Rogue quotation mark appearing mid-file

jackdaw · Post by **jackdaw** » Tue May 20, 2008 6:26 am

The DS job runs successfully, with no warnings to the log, but when I view one of the output (csv) files in DS I get mrg_all_chips_set_1..noDupes_tmds_spi_file.olk_tmdsspi_noDupes_pif_file: read_delimited() - invalid quotes, row 14874 column rfaind = "N"".

Sure enough in the output csv this is true. But this isn't present in the input csv, nor in another output with the same rows plus some duplicates, which has the same file format and line end characters.

What's going on ??

chulett · Post by **chulett** » Tue May 20, 2008 6:32 am

Hmmm... that's near to impossible to say without eyes on the target.

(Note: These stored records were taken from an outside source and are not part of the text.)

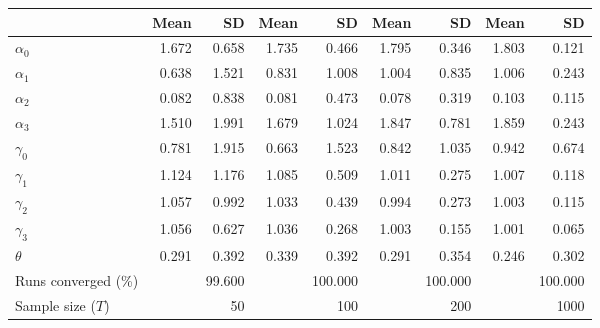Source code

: 
\begin{tabular}[t]{lrrrrrrrr}
\toprule
  & Mean & SD & Mean  & SD  & Mean   & SD   & Mean    & SD   \\
\midrule
$\alpha_{0}$ & 1.672 & 0.658 & 1.735 & 0.466 & 1.795 & 0.346 & 1.803 & 0.121\\
$\alpha_{1}$ & 0.638 & 1.521 & 0.831 & 1.008 & 1.004 & 0.835 & 1.006 & 0.243\\
$\alpha_{2}$ & 0.082 & 0.838 & 0.081 & 0.473 & 0.078 & 0.319 & 0.103 & 0.115\\
$\alpha_{3}$ & 1.510 & 1.991 & 1.679 & 1.024 & 1.847 & 0.781 & 1.859 & 0.243\\
$\gamma_{0}$ & 0.781 & 1.915 & 0.663 & 1.523 & 0.842 & 1.035 & 0.942 & 0.674\\
$\gamma_{1}$ & 1.124 & 1.176 & 1.085 & 0.509 & 1.011 & 0.275 & 1.007 & 0.118\\
$\gamma_{2}$ & 1.057 & 0.992 & 1.033 & 0.439 & 0.994 & 0.273 & 1.003 & 0.115\\
$\gamma_{3}$ & 1.056 & 0.627 & 1.036 & 0.268 & 1.003 & 0.155 & 1.001 & 0.065\\
$\theta$ & 0.291 & 0.392 & 0.339 & 0.392 & 0.291 & 0.354 & 0.246 & 0.302\\
Runs converged (\%) &  & 99.600 &  & 100.000 &  & 100.000 &  & 100.000\\
Sample size ($T$) &  & 50 &  & 100 &  & 200 &  & 1000\\
\bottomrule
\end{tabular}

Or more details.

What's different about this link from the other output that doesn't have the issue? What kind of transformations are you doing to this field, any? Do other records populate rfaind with a solitary 'N' without issue? It might also help to describe your job design.

ArndW · Post by **ArndW** » Tue May 20, 2008 6:33 am

What does the input row l14784 ook like - does it have doubled double quotes correctly represented? Do you specify the double-quote as the quote character for both input and output?

jackdaw · Post by **jackdaw** » Tue May 20, 2008 6:53 am

It shows (in Textpad - it's a csv file) as:

"N""

when it should be

"N"

All other values output for this column are "N"

The double quote character is specified on the input file and output files.

They all have DOS-style line termination (it's the terminal column that's where the problem occurs), but when I change them to UNIX style it makes no difference.

I can't view it in DS because of the error.

Any thoughts ?

ArndW wrote:What does the input row l14784 ook like - does it have doubled double quotes correctly represented? Do you specify the double-quote as the quote character for both input and output?

jackdaw · Post by **jackdaw** » Tue May 20, 2008 7:09 am

Thanks.

The difference is in the constraint - one has duplicates and the other doesn't.

The duplicates are identified by using stage variables to compare the record key of the previous row, and if different to set a value as "NoDupe" or "Dupe". The rows with "NoDupe" are written to the file which has the error (B).

The other (successful (A)) file is constrained differently to have all rows including duplicates.

The constraints are: A:

Code: Select all

upcase(slk_trf_final_rules.pif) <> "PIF"

B:

Code: Select all

svNewPif="NoDupe" and  upcase(slk_trf_final_rules.pif) <> "PIF"

Why would it occur on one row only ?

Puzzled.

chulett wrote:Hmmm... that's near to impossible to say without eyes on the target. Or more details.

What's different about this link from the other output that doesn't have the issue? What kind of transformations are you doing to this field, any? Do other records populate rfaind with a solitary 'N' without issue? It might also help to describe your job design.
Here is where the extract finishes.